Maternal Mortality in Pakistan
In Pakistan, one in 89 women die because of pregnancy and childbirth-related complications, and Pakistan’s Maternal Mortality Rate (MMR) is 299 per 100,000 live births.
Twenty percent of the deaths of women of childbearing age are caused by maternal complications. The majority of these deaths are caused by postpartum hemorrhaging. Hemorrhages can be extremely problematic, especially if hospitals do not have enough blood for transfusions to replace the blood loss. Maternal mortality is also high due to puerperal sepsis and eclampsia. Sepsis is when infections during pregnancy, even those not directly related to the pregnancy, trigger the body’s inflammatory response to infection. Sepsis is also called blood poisoning, and it can only be cured with the prompt treatment of antibiotics.
Eclampsia, the third leading cause of maternal deaths in Pakistan, is convulsions in a pregnant woman resulting from high blood pressure. Eclampsia is often followed by a coma.
Rural women are less likely to have access to a hospital. The rate of maternal mortality is consequently higher in rural areas than urban areas—23 percent rather than 14 percent. Home births are extremely common in rural areas. A total of 74 percent of women in rural areas give birth at home, compared to 43 percent of women in urban areas.
If women have an education, they are more likely to seek out prenatal care. Ninety-six percent of women with education had prenatal care visits with a doctor, rather than 50 percent of women who were not educated. One-third of pregnant women in Pakistan do not get prenatal care at all, due to feeling it is unnecessary or that it costs too much money. Prenatal care can help prevent complications and decrease the maternal mortality rate. While prenatal care visits have increased, as of 2007, only 28 percent of Pakistani women went to the recommended four prenatal care visits.
Another reason why Pakistan has a high maternal mortality rate is due to the fact that contraceptive use has not increased much in recent years. In 1984, the Total Fertility Rate (TFR) was six children per woman in Pakistan. By 2008, this number declined to about four children per mother, with a rate of about three children per mother for women in urban areas. However, contraceptive use has remained steady, and only about 30 percent of married women of childbearing age use contraceptives.

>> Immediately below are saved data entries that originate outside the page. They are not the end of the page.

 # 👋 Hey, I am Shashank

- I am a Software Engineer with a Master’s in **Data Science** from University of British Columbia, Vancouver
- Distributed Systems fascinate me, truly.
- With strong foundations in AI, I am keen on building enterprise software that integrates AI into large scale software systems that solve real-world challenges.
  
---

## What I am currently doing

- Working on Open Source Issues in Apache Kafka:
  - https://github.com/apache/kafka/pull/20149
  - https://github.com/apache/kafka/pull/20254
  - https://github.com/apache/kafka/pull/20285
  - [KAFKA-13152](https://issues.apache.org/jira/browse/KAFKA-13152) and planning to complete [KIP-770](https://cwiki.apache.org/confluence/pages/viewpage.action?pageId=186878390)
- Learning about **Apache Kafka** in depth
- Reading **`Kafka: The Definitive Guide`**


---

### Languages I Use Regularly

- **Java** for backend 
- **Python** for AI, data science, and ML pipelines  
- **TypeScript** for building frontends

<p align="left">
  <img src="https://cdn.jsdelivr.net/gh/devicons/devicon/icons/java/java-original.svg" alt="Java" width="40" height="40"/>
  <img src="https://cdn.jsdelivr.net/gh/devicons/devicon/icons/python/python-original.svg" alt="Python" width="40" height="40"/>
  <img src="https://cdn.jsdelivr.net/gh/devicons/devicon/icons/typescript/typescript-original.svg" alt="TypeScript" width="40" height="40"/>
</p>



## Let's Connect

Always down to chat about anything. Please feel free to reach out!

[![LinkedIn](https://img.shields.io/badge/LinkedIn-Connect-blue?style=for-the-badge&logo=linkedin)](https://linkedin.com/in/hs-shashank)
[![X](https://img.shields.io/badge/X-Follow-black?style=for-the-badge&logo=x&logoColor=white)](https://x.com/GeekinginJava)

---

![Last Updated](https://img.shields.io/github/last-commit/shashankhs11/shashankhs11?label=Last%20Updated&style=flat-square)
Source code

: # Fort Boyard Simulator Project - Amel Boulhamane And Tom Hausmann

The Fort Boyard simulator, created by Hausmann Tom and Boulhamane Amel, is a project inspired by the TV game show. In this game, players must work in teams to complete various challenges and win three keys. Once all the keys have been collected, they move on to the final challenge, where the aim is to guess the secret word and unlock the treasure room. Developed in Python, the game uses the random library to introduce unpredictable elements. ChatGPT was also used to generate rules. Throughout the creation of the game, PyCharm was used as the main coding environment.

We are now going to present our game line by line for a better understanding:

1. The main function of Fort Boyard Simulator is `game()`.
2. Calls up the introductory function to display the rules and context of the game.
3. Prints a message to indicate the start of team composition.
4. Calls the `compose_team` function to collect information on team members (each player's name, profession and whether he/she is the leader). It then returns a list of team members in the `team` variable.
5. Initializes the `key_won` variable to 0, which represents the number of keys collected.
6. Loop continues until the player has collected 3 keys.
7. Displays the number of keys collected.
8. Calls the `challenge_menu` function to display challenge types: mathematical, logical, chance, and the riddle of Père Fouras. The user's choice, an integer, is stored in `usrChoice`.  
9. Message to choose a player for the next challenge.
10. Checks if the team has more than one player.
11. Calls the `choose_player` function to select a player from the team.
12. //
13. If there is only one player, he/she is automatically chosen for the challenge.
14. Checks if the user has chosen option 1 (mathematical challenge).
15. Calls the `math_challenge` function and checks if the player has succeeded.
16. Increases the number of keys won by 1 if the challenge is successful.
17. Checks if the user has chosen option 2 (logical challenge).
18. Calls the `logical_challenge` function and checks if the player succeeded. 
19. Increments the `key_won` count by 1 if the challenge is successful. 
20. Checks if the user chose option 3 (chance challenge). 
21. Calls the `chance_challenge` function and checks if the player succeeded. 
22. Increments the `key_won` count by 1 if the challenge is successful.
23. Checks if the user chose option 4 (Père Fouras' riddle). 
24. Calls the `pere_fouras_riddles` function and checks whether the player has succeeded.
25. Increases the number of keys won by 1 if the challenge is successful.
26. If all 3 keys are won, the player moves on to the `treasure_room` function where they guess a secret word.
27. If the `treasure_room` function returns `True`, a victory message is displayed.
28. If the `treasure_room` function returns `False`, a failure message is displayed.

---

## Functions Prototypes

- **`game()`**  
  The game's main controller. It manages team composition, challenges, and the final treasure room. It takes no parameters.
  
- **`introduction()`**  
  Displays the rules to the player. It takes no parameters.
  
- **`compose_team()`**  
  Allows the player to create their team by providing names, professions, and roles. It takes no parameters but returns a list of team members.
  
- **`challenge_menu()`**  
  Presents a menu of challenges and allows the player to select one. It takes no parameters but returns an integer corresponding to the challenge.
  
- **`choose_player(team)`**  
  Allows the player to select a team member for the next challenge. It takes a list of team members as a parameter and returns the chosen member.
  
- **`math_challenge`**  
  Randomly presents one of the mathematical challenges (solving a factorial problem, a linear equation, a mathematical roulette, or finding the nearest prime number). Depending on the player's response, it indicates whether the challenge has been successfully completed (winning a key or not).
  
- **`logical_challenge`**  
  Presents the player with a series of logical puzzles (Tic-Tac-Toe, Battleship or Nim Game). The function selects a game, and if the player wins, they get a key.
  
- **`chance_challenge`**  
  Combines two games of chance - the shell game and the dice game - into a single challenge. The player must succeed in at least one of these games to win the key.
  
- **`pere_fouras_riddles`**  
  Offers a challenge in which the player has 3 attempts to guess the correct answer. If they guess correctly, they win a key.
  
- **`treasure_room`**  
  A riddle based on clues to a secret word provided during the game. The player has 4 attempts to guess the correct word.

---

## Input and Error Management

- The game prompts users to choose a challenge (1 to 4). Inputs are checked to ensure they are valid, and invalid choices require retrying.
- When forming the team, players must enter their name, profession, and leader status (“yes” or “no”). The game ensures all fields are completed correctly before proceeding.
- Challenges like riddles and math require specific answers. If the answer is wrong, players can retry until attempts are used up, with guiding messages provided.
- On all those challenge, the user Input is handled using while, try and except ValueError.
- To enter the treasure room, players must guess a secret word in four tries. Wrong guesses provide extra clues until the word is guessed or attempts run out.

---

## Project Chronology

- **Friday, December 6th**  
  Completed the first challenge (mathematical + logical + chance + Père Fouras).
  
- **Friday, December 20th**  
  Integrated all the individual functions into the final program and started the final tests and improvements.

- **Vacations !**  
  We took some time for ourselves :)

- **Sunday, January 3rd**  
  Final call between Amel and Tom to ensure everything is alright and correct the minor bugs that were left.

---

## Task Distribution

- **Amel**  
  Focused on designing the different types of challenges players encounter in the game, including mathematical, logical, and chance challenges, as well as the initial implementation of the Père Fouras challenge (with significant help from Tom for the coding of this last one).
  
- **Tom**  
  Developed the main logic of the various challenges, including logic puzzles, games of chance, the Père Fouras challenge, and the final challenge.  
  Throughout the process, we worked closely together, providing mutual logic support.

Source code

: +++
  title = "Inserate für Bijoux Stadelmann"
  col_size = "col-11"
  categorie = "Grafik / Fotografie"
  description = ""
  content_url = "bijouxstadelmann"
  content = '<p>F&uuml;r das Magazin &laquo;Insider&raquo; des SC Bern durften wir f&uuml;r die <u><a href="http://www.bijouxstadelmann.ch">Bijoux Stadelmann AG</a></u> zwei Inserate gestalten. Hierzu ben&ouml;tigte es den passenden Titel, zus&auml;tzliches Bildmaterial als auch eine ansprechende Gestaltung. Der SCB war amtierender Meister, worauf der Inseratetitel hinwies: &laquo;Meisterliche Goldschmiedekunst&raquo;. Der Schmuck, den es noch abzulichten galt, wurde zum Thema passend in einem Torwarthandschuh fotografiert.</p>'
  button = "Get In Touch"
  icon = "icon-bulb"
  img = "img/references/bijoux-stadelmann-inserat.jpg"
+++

Contraceptive use is still stigmatized by religious members of the community, such as Mohammed Zakaria, the mufti of Jamia Islamia, an Islamic religious school. Zakaria argues that “family planning is wrong and un-Islamic if practiced routinely.” Educated mothers are more likely to use contraceptives, but many women in Pakistan are uneducated. NPR argues that an increase in education would lead to an increase in contraceptive use and a corresponding decrease in maternal mortality, citing Sri Lanka as an example. In Sri Lanka, the literacy rate is 91 percent (compared to 62 percent in Pakistan).
Maternal mortality is also a problem in Pakistan due to a shortage of doctors, nurses and beds at government hospitals. Many of the regular staff members are postgraduate trainees who are not able to handle pregnancy-related complications.
Pakistan currently only spends less than 1 percent of its GDP on healthcare. In order for maternal mortality rates to decrease, more money has to be devoted to improving hospital care and making hospitals more accessible. The stigma around contraceptive use also has to end, and an increase in education would also lead to a lower MMR.